Everyone faces anxiety to some degree, but sometimes it can make me feel like I'm straight up crazy for thinking the way I do. It can make me self-conscious about the littlest of things that in reality no-one else would probably even think about. I hope I'm not the only one with anxiety who experiences these sort of irrational thoughts.
1. "I wonder if I know any of the drivers around me and I wonder if they see me...I hope they aren't judging my driving."
I will never completely understand why I become so socially anxious when I drive alone, but for some reason I do. My mind immediately becomes fearful that I know the drivers in the cars around me and that those people are judging me. Trust me, I know it sounds stupid, but it definitely happens to me every time I drive around town. My mind feels more at ease on the highway when I travel far because I know that my chances of seeing someone I know on the road are significantly lower.
2. "Have I been in the shower too long? Are my roommates annoyed with me?"
Ok now this thought always feels so stupid to me when I have it, but it's legit and valid. For some reason I feel like my roommates will judge the amount of time it takes me to shower...I often worry that they will feel irritated with me or judge how long it takes me to shower, even though they take somewhat long showers too.
3. "Am I talking too much? Did I tell them too much?"
I feel like this thought is very common amongst people with anxiety who finally feel comfortable with someone enough to open up to them and act like themselves. Many times, opening up to new people is a real struggle for me and when I finally decide to let my guard down I often worry that I spilled too many words out at them, which will lead to them disliking me.
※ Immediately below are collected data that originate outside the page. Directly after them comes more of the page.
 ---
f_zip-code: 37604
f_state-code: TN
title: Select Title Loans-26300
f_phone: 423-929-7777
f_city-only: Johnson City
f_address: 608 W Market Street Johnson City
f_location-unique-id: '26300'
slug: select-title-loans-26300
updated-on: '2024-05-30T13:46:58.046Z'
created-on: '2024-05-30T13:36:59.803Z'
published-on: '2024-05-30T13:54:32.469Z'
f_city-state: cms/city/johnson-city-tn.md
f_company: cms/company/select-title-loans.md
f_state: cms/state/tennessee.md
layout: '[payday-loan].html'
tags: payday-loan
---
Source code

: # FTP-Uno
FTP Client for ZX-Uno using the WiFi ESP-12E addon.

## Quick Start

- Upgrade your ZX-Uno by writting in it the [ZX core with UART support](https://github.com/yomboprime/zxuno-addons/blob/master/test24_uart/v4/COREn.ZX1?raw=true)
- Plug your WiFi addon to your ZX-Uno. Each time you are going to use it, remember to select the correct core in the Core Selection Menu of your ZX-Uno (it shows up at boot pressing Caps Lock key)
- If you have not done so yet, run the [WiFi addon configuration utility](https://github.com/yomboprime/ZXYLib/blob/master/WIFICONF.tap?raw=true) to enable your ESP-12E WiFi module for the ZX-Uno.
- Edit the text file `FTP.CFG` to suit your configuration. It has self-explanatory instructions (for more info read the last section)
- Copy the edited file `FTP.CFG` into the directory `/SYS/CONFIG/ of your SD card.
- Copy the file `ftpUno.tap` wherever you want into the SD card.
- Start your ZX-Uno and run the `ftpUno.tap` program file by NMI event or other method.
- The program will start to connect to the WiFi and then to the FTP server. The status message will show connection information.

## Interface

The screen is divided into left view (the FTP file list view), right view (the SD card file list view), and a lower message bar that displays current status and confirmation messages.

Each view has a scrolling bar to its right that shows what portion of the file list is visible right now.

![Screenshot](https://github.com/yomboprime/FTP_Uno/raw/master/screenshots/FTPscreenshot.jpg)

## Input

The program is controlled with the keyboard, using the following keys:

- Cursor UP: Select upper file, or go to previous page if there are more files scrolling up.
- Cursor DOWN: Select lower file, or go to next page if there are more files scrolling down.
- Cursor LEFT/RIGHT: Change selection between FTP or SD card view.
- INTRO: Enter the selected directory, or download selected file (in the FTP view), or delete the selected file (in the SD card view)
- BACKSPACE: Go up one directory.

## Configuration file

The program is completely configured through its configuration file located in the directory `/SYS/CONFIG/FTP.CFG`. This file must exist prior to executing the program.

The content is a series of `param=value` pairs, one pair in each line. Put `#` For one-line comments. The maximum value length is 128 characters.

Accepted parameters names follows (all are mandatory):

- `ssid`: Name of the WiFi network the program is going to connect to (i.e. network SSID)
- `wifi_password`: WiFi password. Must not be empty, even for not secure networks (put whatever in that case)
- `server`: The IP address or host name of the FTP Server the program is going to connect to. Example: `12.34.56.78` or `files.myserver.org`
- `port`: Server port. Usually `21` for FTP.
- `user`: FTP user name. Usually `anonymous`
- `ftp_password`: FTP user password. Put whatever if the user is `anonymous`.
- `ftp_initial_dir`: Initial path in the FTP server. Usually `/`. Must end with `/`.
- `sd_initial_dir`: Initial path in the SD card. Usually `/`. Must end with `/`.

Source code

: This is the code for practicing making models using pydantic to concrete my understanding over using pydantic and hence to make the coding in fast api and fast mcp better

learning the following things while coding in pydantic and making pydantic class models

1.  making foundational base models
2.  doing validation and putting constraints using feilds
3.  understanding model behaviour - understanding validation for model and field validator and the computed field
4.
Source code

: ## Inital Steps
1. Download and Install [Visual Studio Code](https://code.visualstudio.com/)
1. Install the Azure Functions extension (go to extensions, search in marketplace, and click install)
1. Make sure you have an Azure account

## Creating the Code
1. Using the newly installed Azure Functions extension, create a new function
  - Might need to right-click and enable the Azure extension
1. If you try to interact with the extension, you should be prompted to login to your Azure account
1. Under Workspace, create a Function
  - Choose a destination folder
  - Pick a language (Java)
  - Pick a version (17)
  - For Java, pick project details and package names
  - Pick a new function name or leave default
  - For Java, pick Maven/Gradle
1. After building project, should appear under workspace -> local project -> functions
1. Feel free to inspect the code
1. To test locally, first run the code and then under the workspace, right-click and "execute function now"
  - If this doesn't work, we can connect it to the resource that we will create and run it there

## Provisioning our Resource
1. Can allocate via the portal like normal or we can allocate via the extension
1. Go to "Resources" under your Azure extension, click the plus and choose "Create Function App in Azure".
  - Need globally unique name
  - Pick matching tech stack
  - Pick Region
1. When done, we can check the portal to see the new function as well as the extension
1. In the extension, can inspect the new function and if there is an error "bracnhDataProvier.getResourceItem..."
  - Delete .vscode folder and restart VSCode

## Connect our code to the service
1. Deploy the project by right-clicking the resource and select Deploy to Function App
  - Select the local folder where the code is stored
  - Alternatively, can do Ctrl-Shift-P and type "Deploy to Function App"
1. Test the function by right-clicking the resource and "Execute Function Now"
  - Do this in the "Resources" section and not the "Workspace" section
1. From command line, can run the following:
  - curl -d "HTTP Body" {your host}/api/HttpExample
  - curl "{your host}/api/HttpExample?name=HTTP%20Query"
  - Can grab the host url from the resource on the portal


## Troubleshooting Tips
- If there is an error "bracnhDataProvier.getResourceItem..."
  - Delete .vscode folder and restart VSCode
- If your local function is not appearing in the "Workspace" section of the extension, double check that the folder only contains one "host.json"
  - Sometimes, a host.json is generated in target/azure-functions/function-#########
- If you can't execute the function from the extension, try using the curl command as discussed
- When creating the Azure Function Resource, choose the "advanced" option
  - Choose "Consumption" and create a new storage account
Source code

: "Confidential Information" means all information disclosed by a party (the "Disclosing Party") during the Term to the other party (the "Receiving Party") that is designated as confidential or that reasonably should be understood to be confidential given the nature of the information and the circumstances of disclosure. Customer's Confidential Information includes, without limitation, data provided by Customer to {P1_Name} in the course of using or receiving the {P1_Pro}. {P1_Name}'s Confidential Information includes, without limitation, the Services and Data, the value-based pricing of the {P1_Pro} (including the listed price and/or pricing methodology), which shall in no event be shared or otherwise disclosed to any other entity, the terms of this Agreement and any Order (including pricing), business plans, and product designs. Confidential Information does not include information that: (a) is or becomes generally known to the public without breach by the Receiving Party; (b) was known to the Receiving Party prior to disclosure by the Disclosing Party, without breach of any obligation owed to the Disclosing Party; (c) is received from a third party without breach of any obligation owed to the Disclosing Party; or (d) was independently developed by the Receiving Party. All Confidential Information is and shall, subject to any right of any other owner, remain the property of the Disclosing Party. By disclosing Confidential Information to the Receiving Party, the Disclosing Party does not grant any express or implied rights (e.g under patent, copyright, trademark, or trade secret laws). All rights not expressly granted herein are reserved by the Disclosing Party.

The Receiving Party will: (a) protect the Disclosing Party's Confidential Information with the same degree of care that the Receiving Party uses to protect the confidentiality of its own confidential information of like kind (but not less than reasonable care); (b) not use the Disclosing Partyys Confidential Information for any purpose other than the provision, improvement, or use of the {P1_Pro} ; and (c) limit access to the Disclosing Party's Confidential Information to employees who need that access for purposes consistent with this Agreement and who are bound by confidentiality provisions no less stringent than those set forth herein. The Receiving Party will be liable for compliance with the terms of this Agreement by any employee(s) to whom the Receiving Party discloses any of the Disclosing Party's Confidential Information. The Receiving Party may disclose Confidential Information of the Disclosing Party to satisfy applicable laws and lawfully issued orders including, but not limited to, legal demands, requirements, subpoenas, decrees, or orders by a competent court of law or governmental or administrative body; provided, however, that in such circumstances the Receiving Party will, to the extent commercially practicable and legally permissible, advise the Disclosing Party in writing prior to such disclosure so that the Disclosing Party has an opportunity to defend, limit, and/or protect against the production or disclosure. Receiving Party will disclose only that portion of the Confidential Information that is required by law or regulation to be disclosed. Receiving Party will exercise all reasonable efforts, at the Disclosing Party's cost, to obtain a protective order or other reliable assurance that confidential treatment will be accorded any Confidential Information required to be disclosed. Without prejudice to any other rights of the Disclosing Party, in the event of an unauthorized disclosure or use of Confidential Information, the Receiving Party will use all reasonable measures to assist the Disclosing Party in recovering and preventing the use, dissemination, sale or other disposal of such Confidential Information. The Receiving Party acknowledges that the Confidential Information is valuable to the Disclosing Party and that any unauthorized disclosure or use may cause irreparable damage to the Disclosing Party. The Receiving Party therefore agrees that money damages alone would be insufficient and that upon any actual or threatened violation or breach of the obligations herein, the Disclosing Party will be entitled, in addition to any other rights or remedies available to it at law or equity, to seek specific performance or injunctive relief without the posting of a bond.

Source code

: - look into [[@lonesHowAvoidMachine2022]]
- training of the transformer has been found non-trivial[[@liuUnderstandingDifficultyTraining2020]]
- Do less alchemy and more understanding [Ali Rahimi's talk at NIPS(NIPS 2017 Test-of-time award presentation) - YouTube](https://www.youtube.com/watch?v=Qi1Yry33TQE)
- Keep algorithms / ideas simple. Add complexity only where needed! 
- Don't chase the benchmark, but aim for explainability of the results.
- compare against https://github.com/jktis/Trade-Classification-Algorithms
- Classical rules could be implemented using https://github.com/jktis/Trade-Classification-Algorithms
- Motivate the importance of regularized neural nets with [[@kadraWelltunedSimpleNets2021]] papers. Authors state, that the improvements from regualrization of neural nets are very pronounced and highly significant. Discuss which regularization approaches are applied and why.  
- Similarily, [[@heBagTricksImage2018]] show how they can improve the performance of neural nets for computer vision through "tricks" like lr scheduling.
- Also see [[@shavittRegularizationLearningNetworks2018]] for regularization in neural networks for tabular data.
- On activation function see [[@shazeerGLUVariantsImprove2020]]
However when I think about it, nothing bad has ever come out of me opening up to new people, which is comforting.
4. "Why do I keep catching their eye, is there something wrong with me? Am I staring a lot?"
This one brings me so much social anxiety. Often times when I feel really anxious in a social setting, my brain feels like it is on overload with trying to process each and every person in the room around me. A lot of times I find myself staring at people, or responding so slow to a new person I am talking to that it makes it seem like I'm just staring at them. However, I'm never trying to make anyone uncomfortable or am trying to stare deeply at anyone; my brain is just on overdrive trying to read the persons expressions while processing what they are saying, along with feeling anxious about others around me too. It's a situation where I feel like all eyes are on me, when in reality no one is probably looking at me at all. If this paragraph confused you, I understand; just try living through it.
5. "Am I walking funny? Are they watching me walk?"
I don't really care or think about the way I walk unless I am alone and walking along a path next to a busy street. Relating back to number one, I often feel stressed that people in cars know me and are watching me, which then makes me feel self-conscious about the way I am walking. I think what makes me anxious about people in cars is that I can't usually see them, but I know they can see me. It's the not knowing that really induces my anxiety.
6. "Don't move, they might look at you if you move."
If you aren't catching on by now, I basically hate the idea of people I am unfamiliar with watching me. It's nothing personal, just good ole anxiety working against me. When I am sitting with a large group of people who I am not yet comfortable with, my anxiety can often make me feel self conscious about even moving because it may bring attention to myself. Therefore, I end up feeling stiff and extremely uncomfortable, which only makes my anxiety worse.
7. "Are they judging what I'm eating?"
This thought also comes from the feeling of pressure to be small and healthy in the eyes of others. Sometimes I worry that others will judge the food I am eating and think that I'm gross or unhealthy. In the end though, if anyone is looking at the food I'm eating they're probably just wishing they could have some too.
8. "Do I look stupid when I'm working out?"
My anxiety is often elevated when I go to the gym because it's filled with a lot of super in-shape, fitness-obsessed individuals. I think anyone who is starting out at the gym or is less used to going to the gym worries about the judgment of others when they exercise. It can be hard to focus on your workout when you're worried about the impression you are giving those around you, but I just try to turn my music up a little more to distract myself from those thoughts.
If anything, I hope that if you experience these thoughts you feel a little bit of comfort in knowing that I have these anxious thoughts too. Anxiety can be a real bitch, and it can be a struggle everyday trying to combat against.